§ WHAT IS EXPECTED
Would you reproduce exactly the lines below from the one holding "### Запустить Докер" through the one holding "3. Импортируйте Nodeistor.", inclusive, and no others?

(DATA SUPPLIED)

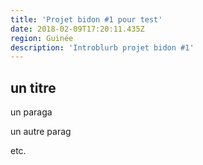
 ```yaml
---
title: 'Projet bidon #1 pour test'
date: 2018-02-09T17:20:11.435Z
region: Guinée
description: 'Introblurb projet bidon #1'
---
```

## un titre

un paraga

un autre parag

etc.
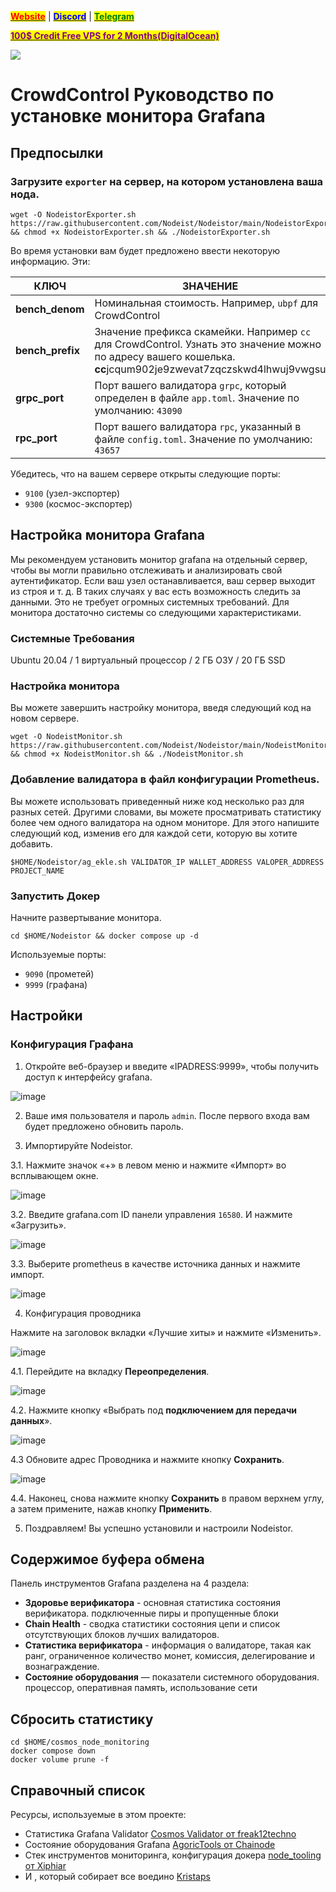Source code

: &#x20;                                                       [<mark style="color:red;">**Website**</mark>](https://nodeist.net/) | [<mark style="color:blue;">**Discord**</mark>](https://discord.gg/ypx7mJ6Zzb) | [<mark style="color:green;">**Telegram**</mark>](https://t.me/noodeist)

&#x20;                                     [<mark style="color:purple;">**100$ Credit Free VPS for 2 Months(DigitalOcean)**</mark>](https://www.digitalocean.com/?refcode=410c988c8b3e&utm_campaign=Referral_Invite&utm_medium=Referral_Program&utm_source=badge)

![](https://i.hizliresim.com/qii2z30.jpeg)


# CrowdControl Руководство по установке монитора Grafana
## Предпосылки

### Загрузите `exporter` на сервер, на котором установлена ​​ваша нода.
```
wget -O NodeistorExporter.sh https://raw.githubusercontent.com/Nodeist/Nodeistor/main/NodeistorExporter && chmod +x NodeistorExporter.sh && ./NodeistorExporter.sh
```
Во время установки вам будет предложено ввести некоторую информацию. Эти:

| КЛЮЧ | ЗНАЧЕНИЕ |
|----------|--------------|
| **bench_denom** | Номинальная стоимость. Например, `ubpf` для CrowdControl |
| **bench_prefix** | Значение префикса скамейки. Например `cc` для CrowdControl. Узнать это значение можно по адресу вашего кошелька. **cc**jcqum902je9zwevat7zqczskwd4lhwuj9vwgsu |
| **grpc_port** | Порт вашего валидатора `grpc`, который определен в файле `app.toml`. Значение по умолчанию: `43090` |
| **rpc_port** | Порт вашего валидатора `rpc`, указанный в файле `config.toml`. Значение по умолчанию: `43657` |


Убедитесь, что на вашем сервере открыты следующие порты:
- `9100` (узел-экспортер)
- `9300` (космос-экспортер)

## Настройка монитора Grafana
Мы рекомендуем установить монитор grafana на отдельный сервер, чтобы вы могли правильно отслеживать и анализировать свой аутентификатор.
Если ваш узел останавливается, ваш сервер выходит из строя и т. д. В таких случаях у вас есть возможность следить за данными. Это не требует огромных системных требований.
Для монитора достаточно системы со следующими характеристиками.

### Системные Требования
Ubuntu 20.04 / 1 виртуальный процессор / 2 ГБ ОЗУ / 20 ГБ SSD

### Настройка монитора
Вы можете завершить настройку монитора, введя следующий код на новом сервере.
```
wget -O NodeistMonitor.sh https://raw.githubusercontent.com/Nodeist/Nodeistor/main/NodeistMonitor && chmod +x NodeistMonitor.sh && ./NodeistMonitor.sh
```

### Добавление валидатора в файл конфигурации Prometheus.
Вы можете использовать приведенный ниже код несколько раз для разных сетей. Другими словами, вы можете просматривать статистику более чем одного валидатора на одном мониторе.
Для этого напишите следующий код, изменив его для каждой сети, которую вы хотите добавить.
```
$HOME/Nodeistor/ag_ekle.sh VALIDATOR_IP WALLET_ADDRESS VALOPER_ADDRESS PROJECT_NAME
```

### Запустить Докер
Начните развертывание монитора.
```
cd $HOME/Nodeistor && docker compose up -d
```

Используемые порты:
- `9090` (прометей)
- `9999` (графана)

## Настройки

### Конфигурация Графана
1. Откройте веб-браузер и введите «IPADRESS:9999», чтобы получить доступ к интерфейсу grafana.

![image](https://i.hizliresim.com/q5v1rxg.png)

2. Ваше имя пользователя и пароль `admin`. После первого входа вам будет предложено обновить пароль.

3. Импортируйте Nodeistor.

3.1. Нажмите значок «+» в левом меню и нажмите «Импорт» во всплывающем окне.

![image](https://i.hizliresim.com/g76skvm.png)

3.2. Введите grafana.com ID панели управления `16580`. И нажмите «Загрузить».

![image](https://i.hizliresim.com/2c4ely8.png)

3.3. Выберите prometheus в качестве источника данных и нажмите импорт.

![image](https://i.hizliresim.com/achuede.png)

4. Конфигурация проводника

Нажмите на заголовок вкладки «Лучшие хиты» и нажмите «Изменить».

![image](https://i.hizliresim.com/7g70srb.png)

4.1. Перейдите на вкладку **Переопределения**.

![image](https://i.hizliresim.com/abdah90.png)

4.2. Нажмите кнопку «Выбрать под **подключением для передачи данных**».

![image](https://i.hizliresim.com/gpqoyah.png)

4.3 Обновите адрес Проводника и нажмите кнопку **Сохранить**.

![image](https://i.hizliresim.com/b1st4xn.png)

4.4. Наконец, снова нажмите кнопку **Сохранить** в правом верхнем углу, а затем примените, нажав кнопку **Применить**.

5. Поздравляем! Вы успешно установили и настроили Nodeistor.

## Содержимое буфера обмена
Панель инструментов Grafana разделена на 4 раздела:
- **Здоровье верификатора** - основная статистика состояния верификатора. подключенные пиры и пропущенные блоки
- **Chain Health** - сводка статистики состояния цепи и список отсутствующих блоков лучших валидаторов.
- **Статистика верификатора** - информация о валидаторе, такая как ранг, ограниченное количество монет, комиссия, делегирование и вознаграждение.
- **Состояние оборудования** — показатели системного оборудования. процессор, оперативная память, использование сети

## Сбросить статистику
```
cd $HOME/cosmos_node_monitoring
docker compose down
docker volume prune -f
```

## Справочный список
Ресурсы, используемые в этом проекте:
- Статистика Grafana Validator [Cosmos Validator от freak12techno](https://grafana.com/grafana/dashboards/14914)
- Состояние оборудования Grafana [AgoricTools от Chainode](https://github.com/Chainode/AgoricTools)
- Стек инструментов мониторинга, конфигурация докера [node_tooling от Xiphiar](https://github.com/Xiphiar/node_tooling/)
- И , который собирает все воедино [Kristaps](https://github.com/kj89)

(End DATA SUPPLIED)

§ SOLUTION TO THE EXERCISE
### Запустить Докер
Начните развертывание монитора.
```
cd $HOME/Nodeistor && docker compose up -d
```

Используемые порты:
- `9090` (прометей)
- `9999` (графана)

## Настройки

### Конфигурация Графана
1. Откройте веб-браузер и введите «IPADRESS:9999», чтобы получить доступ к интерфейсу grafana.

![image](https://i.hizliresim.com/q5v1rxg.png)

2. Ваше имя пользователя и пароль `admin`. После первого входа вам будет предложено обновить пароль.

3. Импортируйте Nodeistor.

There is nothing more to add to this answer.